Nouriel Roubini, le professeur d'économie de l’université de New York, a déclaré à Davos que la politique de rigueur aggrave la récession dans la zone euro. Selon lui, ce dont l'Europe a besoin c'est de moins d’austérité et de plus de croissance. En particulier, le professeur est préoccupé par la profonde récession dans les pays périphériques de la zone euro : l'Espagne, le Portugal et la Grèce, qui subissent un strict régime d'austérité. Par exemple, en Espagne, le taux annuel de croissance des dépenses publiques était de - 12,4 % en novembre contre - 15,7 % le mois précédent. Au Portugal, le taux annuel de croissance était de - 3,6 % en décembre contre - 2,5 % en novembre. En Grèce, le taux annuel de croissance est tombé à 2,9 % en décembre contre 6,2 % le mois précédent. (1)

Un resserrement visible est également observé dans les deux principales économies européennes. Les dépenses publiques ont reculé en Allemagne à - 1,6 % en novembre par rapport à - 1,7 % en octobre. En France, le taux annuel de croissance était de - 12,4 % en novembre contre - 12,3 % au cours du mois précédent.

Selon Roubini, un resserrement de la politique budgétaire sape une activité économique déjà déprimée. Le taux annuel de croissance du P.I.B. réel de la zone euro est tombé à 1,3 % au troisième trimestre 2011. De plus, le rythme de croissance de la production industrielle a été stoppé. Il est tombé à - 0,3 % en novembre contre + 1% au cours du mois précédent.

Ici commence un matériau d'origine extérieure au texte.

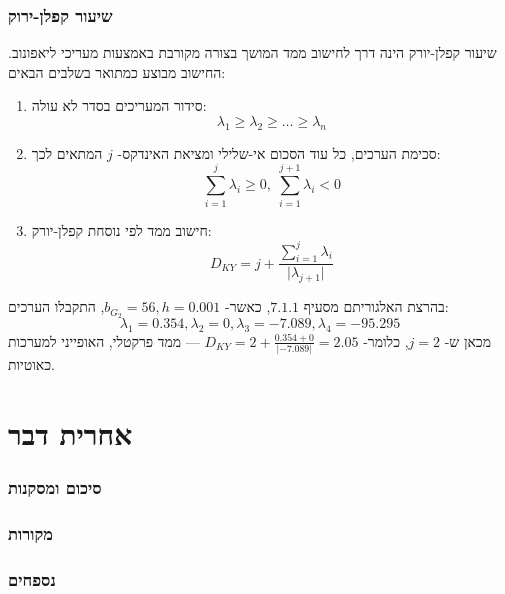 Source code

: \documentclass{report}
\begin{document}
\section{שיעור קפלן-ירוק}
שיעור קפלן-יורק הינה דרך לחישוב ממד המושך בצורה מקורבת באמצעות מעריכי ליאפונוב. החישוב מבוצע כמתואר בשלבים הבאים:
\begin{enumerate}
    \item סידור המעריכים בסדר לא עולה: \[\lambda_1\geq\lambda_2\geq\ldots\geq\lambda_n\]
    \item סכימת הערכים, כל עוד הסכום אי-שלילי ומציאת האינדקס- \(j\) המתאים לכך: \[\sum_{i=1}^{j}\lambda_i\geq0,\;\sum_{i=1}^{j+1}\lambda_i<0\]
    \item חישוב ממד לפי נוסחת קפלן-יורק: \[D_{KY}=j+\frac{\sum\limits_{i=1}^{j}\lambda_i}{\lvert\lambda_{j+1}\rvert}\]
\end{enumerate}
בהרצת האלגוריתם מסעיף \(7.1.1\), כאשר- \(b_{G_2}=56,h=0.001\), התקבלו הערכים:
\[\lambda_1=0.354,\lambda_2=0,\lambda_3=-7.089,\lambda_4=-95.295\]
מכאן ש- \(j=2\), כלומר- \(D_{KY}=2+\frac{0.354+0}{\lvert-7.089\rvert}=2.05\) — ממד פרקטלי, האופייני למערכות כאוטיות.
\part{אחרית דבר}
\section*{סיכום ומסקנות}
\section*{מקורות}
\nocite{*}
\begin{otherlanguage}{English}
\printbibliography[heading=none]
\end{otherlanguage}
\section*{נספחים}
\end{document}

Roubini affirme que l'austérité ne permettra pas aux pays de la zone euro de se sortir de leur crise budgétaire. Ce dont ils auraient besoin maintenant serait une dévaluation de 30 % de l’euro. Notez que la parité de l'euro par rapport au dollar américain est passée de 1,48 en avril à 1,29 en décembre 2011. Malgré cette dépréciation de 12,8% de l'euro, le taux annuel de croissance de la production industrielle a chuté de + 5,4 % en avril à - 0,3 % en novembre. Pourquoi donc une dépréciation de 30 % suggérée par Roubini devrait-elle relancer l'économie de la zone euro ?

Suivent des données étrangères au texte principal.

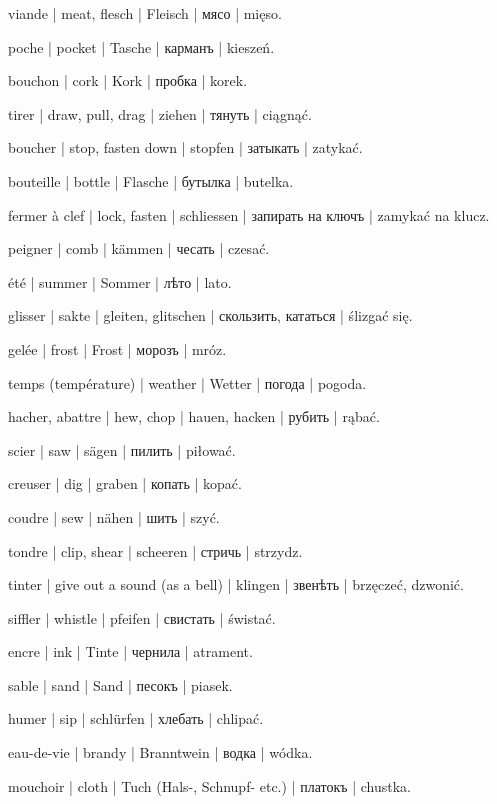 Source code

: \begin{ekzvocab}{1em}
 viande | meat, flesch | Fleisch | мясо | mięso.

 poche | pocket | Tasche | карманъ | kieszeń.

 bouchon | cork | Kork | пробка | korek.

 tirer | draw, pull, drag | ziehen | тянуть | ciągnąć.

 boucher | stop, fasten down | stopfen | затыкать | zatykać.

 bouteille | bottle | Flasche | бутылка | butelka.

 fermer à clef | lock, fasten | schliessen | запирать на ключъ | zamykać na klucz.

 peigner | comb | kämmen | чесать | czesać.

 été | summer | Sommer | лѣто | lato.

 glisser | sakte | gleiten, glitschen | скользить, кататься | ślizgać się.

 gelée | frost | Frost | морозъ | mróz.

 temps (température) | weather | Wetter | погода | pogoda.

 hacher, abattre | hew, chop | hauen, hacken | рубить | rąbać.

 scier | saw | sägen | пилить | piłować.

 creuser | dig | graben | копать | kopać.

 coudre | sew | nähen | шить | szyć.

 tondre | clip, shear | scheeren | стричь | strzydz.

 tinter | give out a sound (as a bell) | klingen | звенѣть | brzęczeć, dzwonić.

 siffler | whistle | pfeifen | свистать | świstać.

 encre | ink | Tinte | чернила | atrament.

 sable | sand | Sand | песокъ | piasek.

 humer | sip | schlürfen | хлебать | chlipać.

 eau-de-vie | brandy | Branntwein | водка | wódka.

 mouchoir | cloth | Tuch (Hals-, Schnupf- etc.) | платокъ | chustka.


\end{ekzvocab}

Selon la pensée populaire (2), la clé de la croissance économique est la demande de biens et de services. Il est estimé que les augmentations ou les diminutions de la demande de biens et de services sont à l'origine des hausses ou des baisses de l'économie. Par conséquent, afin de maintenir l'activité économique, les politiques économiques doivent être très attentives à la demande globale. Une façon de renforcer la compétitivité serait donc de déprécier l'euro face au dollar américain. Supposons qu’en réponse à une politique quantitative de la Banque centrale européenne (B.C.E.), le taux de change de l’euro tombe à 0,5 dollar. La demande globale de biens produits en Europe sera susceptible d'augmenter. Cela permettra un rééquilibrage de la balance des paiements et une croissance économique plus forte.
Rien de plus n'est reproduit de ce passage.